Re: Big uncertainties

Red, you are singing to the choir here.  I graduated high school in 1972, and was away from the farm in college for a couple of years after that.  Mike and I started farming in 1975...actually bought equipment for the 1976 crop year when his Daddy was disabled late in '75.  I cannot remember all that much about that long ago...I guess it went okay, since we are still hanging in there. 

I've recently mentioned to young friends my memories of sitting in gas lines on alternate days, due to shortages.  They could not imagine not being able to pull up to the pump and fill up anytime they have enough money to do so.  "Shortage" is not in their vocabulary, unless it is a shortage of money...and, until they ruin their credit, that isn't a real problem, either.  The consequences can be delayed. 

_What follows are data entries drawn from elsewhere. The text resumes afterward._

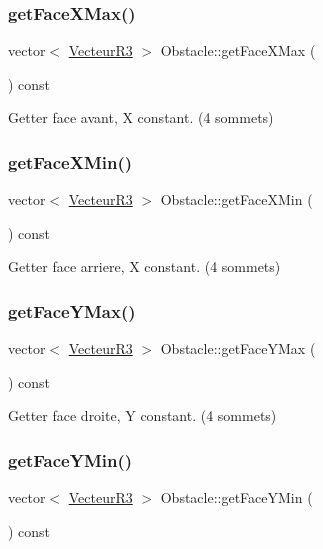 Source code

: \subsubsection{\texorpdfstring{get\+Face\+X\+Max()}{getFaceXMax()}}
{\footnotesize\ttfamily vector$<$ \mbox{\hyperlink{class_vecteur_r3}{Vecteur\+R3}} $>$ Obstacle\+::get\+Face\+X\+Max (\begin{DoxyParamCaption}{ }\end{DoxyParamCaption}) const}

Getter face avant, X constant. (4 sommets) \mbox{\label{class_obstacle_ab0e0bd5dac1a93875b521536b65b148c}} 
\subsubsection{\texorpdfstring{get\+Face\+X\+Min()}{getFaceXMin()}}
{\footnotesize\ttfamily vector$<$ \mbox{\hyperlink{class_vecteur_r3}{Vecteur\+R3}} $>$ Obstacle\+::get\+Face\+X\+Min (\begin{DoxyParamCaption}{ }\end{DoxyParamCaption}) const}

Getter face arriere, X constant. (4 sommets) \mbox{\label{class_obstacle_abc88684297b935308cd23f0155df9fe9}} 
\subsubsection{\texorpdfstring{get\+Face\+Y\+Max()}{getFaceYMax()}}
{\footnotesize\ttfamily vector$<$ \mbox{\hyperlink{class_vecteur_r3}{Vecteur\+R3}} $>$ Obstacle\+::get\+Face\+Y\+Max (\begin{DoxyParamCaption}{ }\end{DoxyParamCaption}) const}

Getter face droite, Y constant. (4 sommets) \mbox{\label{class_obstacle_ac3d65b0cf5addfb7058e93d9fd36f8d2}} 
\subsubsection{\texorpdfstring{get\+Face\+Y\+Min()}{getFaceYMin()}}
{\footnotesize\ttfamily vector$<$ \mbox{\hyperlink{class_vecteur_r3}{Vecteur\+R3}} $>$ Obstacle\+::get\+Face\+Y\+Min (\begin{DoxyParamCaption}{ }\end{DoxyParamCaption}) const}

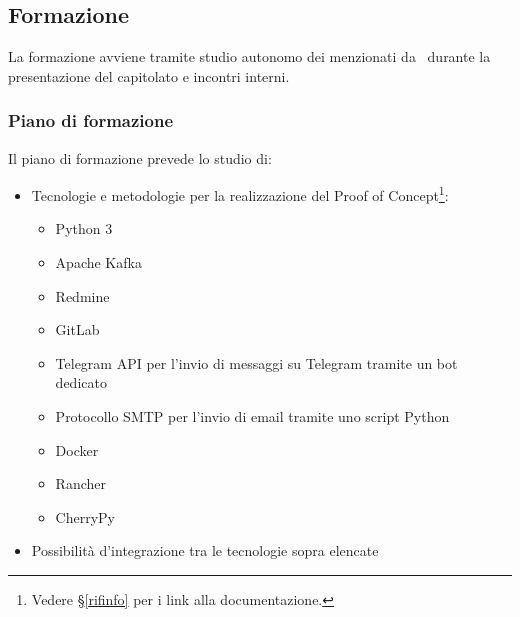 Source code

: 	\subsection{Formazione}\label{Formazione}

		La formazione avviene tramite studio autonomo dei  menzionati da \II\ durante la presentazione del capitolato e incontri interni.

		\subsubsection{Piano di formazione}
		Il piano di formazione prevede lo studio di:
		\begin{itemize}
			\item Tecnologie e metodologie per la realizzazione del Proof of Concept\footnote{Vedere \S\ref{rifinfo} per i link alla documentazione.}:
			\begin{itemize}
				\item Python 3
				\item Apache Kafka
				\item Redmine
				\item GitLab
				\item Telegram API per l'invio di messaggi su Telegram tramite un bot dedicato
				\item Protocollo SMTP per l'invio di email tramite uno script Python
				\item Docker
				\item Rancher
				\item CherryPy
			\end{itemize}
			\item Possibilità d'integrazione tra le tecnologie sopra elencate
		\end{itemize}
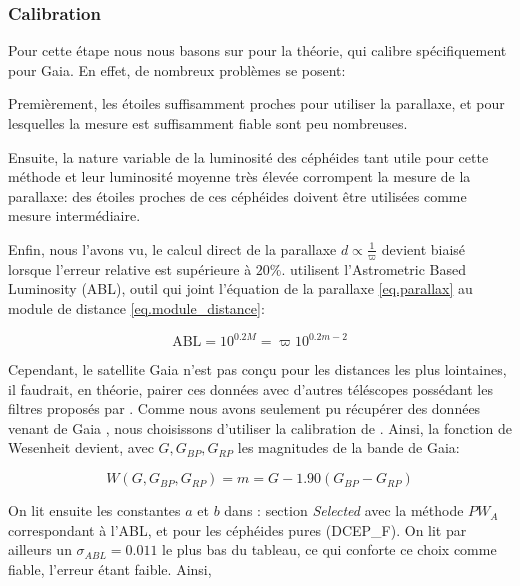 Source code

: \documentclass[12pt,a4paper,french]{scrartcl}
\begin{document}
\subsubsection{Calibration}
Pour cette étape nous nous basons sur \citet{cepheid-calibration} pour la théorie, qui calibre spécifiquement pour Gaia.
En effet, de nombreux problèmes se posent:

Premièrement, les étoiles suffisamment proches pour utiliser la parallaxe, et pour lesquelles la mesure est suffisamment fiable 
sont peu nombreuses.

Ensuite, la nature variable de la luminosité des céphéides tant utile pour cette méthode et leur luminosité moyenne très élevée
corrompent la mesure de la parallaxe: des étoiles proches de ces céphéides doivent être utilisées comme mesure intermédiaire. 

Enfin, nous l'avons vu, le calcul direct de la parallaxe $d\propto\frac{1}{\varpi}$ devient biaisé lorsque l'erreur relative est supérieure à $20\%$.
\citet{cepheid-calibration} utilisent l'Astrometric Based Luminosity (ABL), outil qui joint l'équation de la parallaxe \cref{eq.parallax} 
au module de distance \cref{eq.module_distance}:

\begin{equation}\label{eq.ABL}
    \text{ABL} = 10^{0.2 M} = \varpi 10^{0.2 m - 2}
\end{equation}

Cependant, le satellite Gaia n'est pas conçu pour les distances les plus lointaines, il faudrait, en théorie, %
pairer ces données avec d'autres téléscopes possédant les filtres proposés par \citet[Tableau~7]{cepheid-calibration}.
Comme nous avons seulement pu récupérer des données venant de Gaia \citep{cepheid_source}, 
nous choisissons d'utiliser la calibration de \citet[\'Equation~2]{Ripepi_datapaper}. 
Ainsi, la fonction de Wesenheit devient, avec $G,G_{BP},G_{RP}$ les magnitudes de la bande de Gaia:

\begin{equation}\label{eq.Wesenheit}
    W(G,G_{BP},G_{RP})=m=G-1.90(G_{BP}-G_{RP})
\end{equation}

On lit ensuite les constantes $a$ et $b$ dans \citet[Tableau~3]{Ripepi_datapaper}: 
section \textit{Selected} avec la méthode $PW_A$ correspondant à l'ABL, et pour les céphéides pures (DCEP\_F).
On lit par ailleurs un $\sigma_{ABL}=0.011$ le plus bas du tableau, ce qui conforte ce choix comme fiable, l'erreur étant faible.
Ainsi,
\end{document}
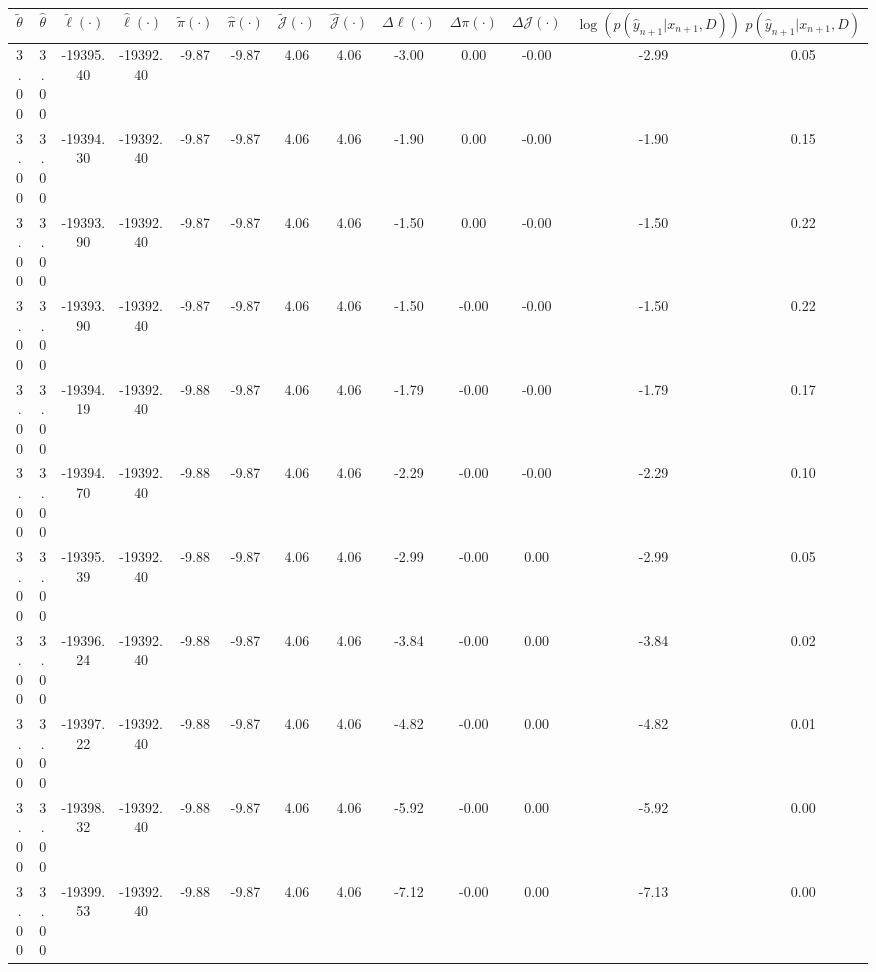 \begin{table}[htbp]
        \centering
        \tiny
        \begin{adjustbox}{angle=90}
            \begin{tabular}{|c|c|c|c|c|c|c|c|c|c|c|c|c|}
                \hline
                 $\tilde{\theta}$ & $\hat{\theta}$ & $\tilde{\ell}(\cdot)$ & $\hat{\ell}(\cdot)$ & $\tilde{\pi}(\cdot)$ & $\hat{\pi}(\cdot)$ & $\tilde{\mathcal{J}}(\cdot)$ & $\hat{\mathcal{J}}(\cdot)$ & $\Delta \ell(\cdot)$ & $\Delta \pi(\cdot)$ & $\Delta \mathcal{J}(\cdot)$ & $\log(p(\hat{y}_{n+1}|x_{n+1}, D))$ & $p(\hat{y}_{n+1}|x_{n+1}, D)$ \\
                \hline
                 3.00 & 3.00 & -19395.40 & -19392.40 & -9.87 & -9.87 & 4.06 & 4.06 & -3.00 & 0.00 & -0.00 & -2.99 & 0.05\\ \hline
 3.00 & 3.00 & -19394.30 & -19392.40 & -9.87 & -9.87 & 4.06 & 4.06 & -1.90 & 0.00 & -0.00 & -1.90 & 0.15\\ \hline
 3.00 & 3.00 & -19393.90 & -19392.40 & -9.87 & -9.87 & 4.06 & 4.06 & -1.50 & 0.00 & -0.00 & -1.50 & 0.22\\ \hline
 3.00 & 3.00 & -19393.90 & -19392.40 & -9.87 & -9.87 & 4.06 & 4.06 & -1.50 & -0.00 & -0.00 & -1.50 & 0.22\\ \hline
 3.00 & 3.00 & -19394.19 & -19392.40 & -9.88 & -9.87 & 4.06 & 4.06 & -1.79 & -0.00 & -0.00 & -1.79 & 0.17\\ \hline
 3.00 & 3.00 & -19394.70 & -19392.40 & -9.88 & -9.87 & 4.06 & 4.06 & -2.29 & -0.00 & -0.00 & -2.29 & 0.10\\ \hline
 3.00 & 3.00 & -19395.39 & -19392.40 & -9.88 & -9.87 & 4.06 & 4.06 & -2.99 & -0.00 & 0.00 & -2.99 & 0.05\\ \hline
 3.00 & 3.00 & -19396.24 & -19392.40 & -9.88 & -9.87 & 4.06 & 4.06 & -3.84 & -0.00 & 0.00 & -3.84 & 0.02\\ \hline
 3.00 & 3.00 & -19397.22 & -19392.40 & -9.88 & -9.87 & 4.06 & 4.06 & -4.82 & -0.00 & 0.00 & -4.82 & 0.01\\ \hline
 3.00 & 3.00 & -19398.32 & -19392.40 & -9.88 & -9.87 & 4.06 & 4.06 & -5.92 & -0.00 & 0.00 & -5.92 & 0.00\\ \hline
 3.00 & 3.00 & -19399.53 & -19392.40 & -9.88 & -9.87 & 4.06 & 4.06 & -7.12 & -0.00 & 0.00 & -7.13 & 0.00\\ \hline
            \end{tabular}
        \end{adjustbox}
        \caption{}
        \label{}
    \end{table}
     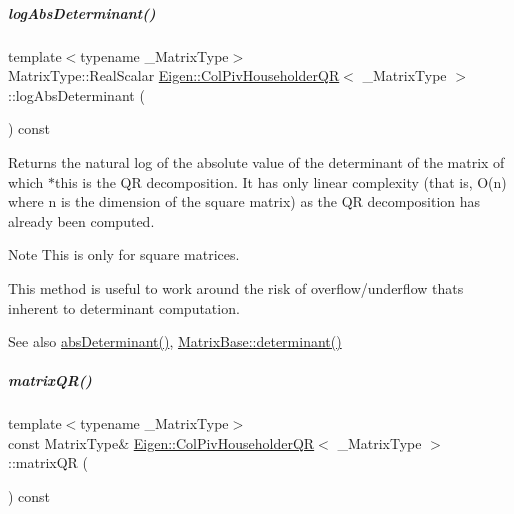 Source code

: \mbox{\label{group___q_r___module_a61f28ab7e00c11ae1a95d9a9bca0f963}} 
\subparagraph{\texorpdfstring{log\+Abs\+Determinant()}{logAbsDeterminant()}\hspace{0.1cm}{\footnotesize\ttfamily [2/2]}}
{\footnotesize\ttfamily template$<$typename \+\_\+\+Matrix\+Type$>$ \\
Matrix\+Type\+::\+Real\+Scalar \hyperlink{group___q_r___module_class_eigen_1_1_col_piv_householder_q_r}{Eigen\+::\+Col\+Piv\+Householder\+QR}$<$ \+\_\+\+Matrix\+Type $>$\+::log\+Abs\+Determinant (\begin{DoxyParamCaption}{ }\end{DoxyParamCaption}) const}

\begin{DoxyReturn}{Returns}
the natural log of the absolute value of the determinant of the matrix of which $\ast$this is the QR decomposition. It has only linear complexity (that is, O(n) where n is the dimension of the square matrix) as the QR decomposition has already been computed.
\end{DoxyReturn}
\begin{DoxyNote}{Note}
This is only for square matrices.

This method is useful to work around the risk of overflow/underflow that\textquotesingle{}s inherent to determinant computation.
\end{DoxyNote}
\begin{DoxySeeAlso}{See also}
\hyperlink{group___q_r___module_ac87c3bf42098d6f7324dafbc50fa83f7}{abs\+Determinant()}, \hyperlink{group___core___module_a7ad8f77004bb956b603bb43fd2e3c061}{Matrix\+Base\+::determinant()} 
\end{DoxySeeAlso}
\mbox{\label{group___q_r___module_aa572ac050c8d4fadd4f08a87f6b1e62b}} 
\subparagraph{\texorpdfstring{matrix\+Q\+R()}{matrixQR()}\hspace{0.1cm}{\footnotesize\ttfamily [1/2]}}
{\footnotesize\ttfamily template$<$typename \+\_\+\+Matrix\+Type$>$ \\
const Matrix\+Type\& \hyperlink{group___q_r___module_class_eigen_1_1_col_piv_householder_q_r}{Eigen\+::\+Col\+Piv\+Householder\+QR}$<$ \+\_\+\+Matrix\+Type $>$\+::matrix\+QR (\begin{DoxyParamCaption}{ }\end{DoxyParamCaption}) const\hspace{0.3cm}{\ttfamily [inline]}}

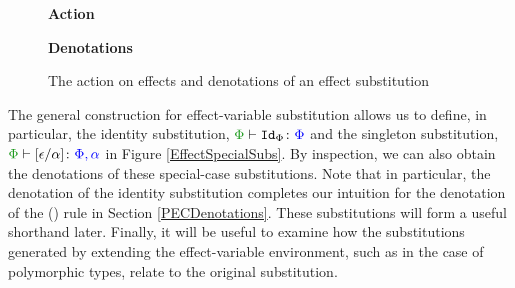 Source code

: \documentclass{Report}
\begin{document}
\begin{figure}[H]
    \centering
    \begin{minipage}{0.47\textwidth}
      \begin{framed}
        \centering
        \textbf{Action}
  
      \end{framed}
    \end{minipage}
    \quad
    \begin{minipage}{0.47\textwidth}
      \begin{framed}
        \centering
        \textbf{Denotations}
  
      \end{framed}
    \end{minipage}
    \caption{The action on effects and denotations of an effect substitution}
    \label{EffectSubstitutionActionEffects}
\end{figure}

The general construction for effect-variable substitution allows us to define, in particular, the identity substitution, $\typerelation{\P}{\Id{\P}}{\P}$ and the singleton substitution, $\typerelation{\P}{\ssub{\a}{\e}}{\P,\a}$ in Figure \ref{EffectSpecialSubs}. By inspection, we can also obtain the denotations of these special-case substitutions. Note that in particular, the denotation of the identity substitution completes our intuition for the denotation of the (\textit{\vspec}) rule in Section \ref{PECDenotations}. These substitutions will form a useful shorthand later. Finally, it will be useful to examine how the substitutions generated by extending the effect-variable environment, such as in the case of polymorphic types, relate to the original substitution.
\end{document}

Someone mentioned wanting a return to Nixon-era price freezes on here a while back...and I made it clear that they understood it was a WAGE and price freeze, so the average guy did not gain any ground.  The tactic has been assessed historically as a total failure economically.

That just goes to show that there is no easy fix.  Yes, we are very vulnerable, mostly because the consequences are delayed until they accumulate to such a tremendous degree.  We have delayed dealing with Social Security solvency, Medicare/Medicaid funding, renewable energy, which is teh key point in sustainable agriculture, and just about every other important aspect of a truly advanced society. 

Shall we start in on the crisis of education (and I am not talking about a teacher's union and its benefits)? CEOs who have sucked the wealth out of company after company, and left retirees with bankrupt pensions?  Everyone with half a brain saw the subprime and even the mortgage crises coming.  Commercial properties are another shoe waiting to drop. 

There is so much whining about the average consumer having to pay an extra four or five bucks a week extra at the gas pump...but,  they will sleep on the sidewalk for a day or two to pay a hundred times that much for iPad 2, because the iPad 1 they bought six months ago is now a hunk of junk. 

Cotton is up over 400%, and people will have to pay more for socks and sheets now, too.  The guys around us are "picking in tall cotton," as the old saying goes.  For their sake - and ours - I hope it lasts.  It could really rejuvenate this broke-behind county. 

You tell me...should we be worried?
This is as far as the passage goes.